→ WHAT IS EXPECTED: Pull every line from the records that has the word "textbf" in it.
↓
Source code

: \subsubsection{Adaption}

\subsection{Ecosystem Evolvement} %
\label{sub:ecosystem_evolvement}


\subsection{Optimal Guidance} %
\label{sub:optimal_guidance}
↑
↓
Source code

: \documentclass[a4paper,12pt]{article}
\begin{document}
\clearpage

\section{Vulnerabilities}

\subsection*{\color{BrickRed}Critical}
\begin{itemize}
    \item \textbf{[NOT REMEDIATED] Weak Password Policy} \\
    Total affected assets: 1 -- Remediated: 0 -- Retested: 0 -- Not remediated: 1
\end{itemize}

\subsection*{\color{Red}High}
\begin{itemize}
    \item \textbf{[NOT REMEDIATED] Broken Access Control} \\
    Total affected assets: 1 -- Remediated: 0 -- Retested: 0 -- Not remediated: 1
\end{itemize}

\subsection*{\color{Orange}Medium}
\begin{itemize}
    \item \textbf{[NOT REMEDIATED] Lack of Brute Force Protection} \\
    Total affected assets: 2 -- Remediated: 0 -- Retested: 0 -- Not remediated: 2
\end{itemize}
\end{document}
↑
→ SOLUTION:
    \item \textbf{[NOT REMEDIATED] Weak Password Policy} \\
    \item \textbf{[NOT REMEDIATED] Broken Access Control} \\
    \item \textbf{[NOT REMEDIATED] Lack of Brute Force Protection} \\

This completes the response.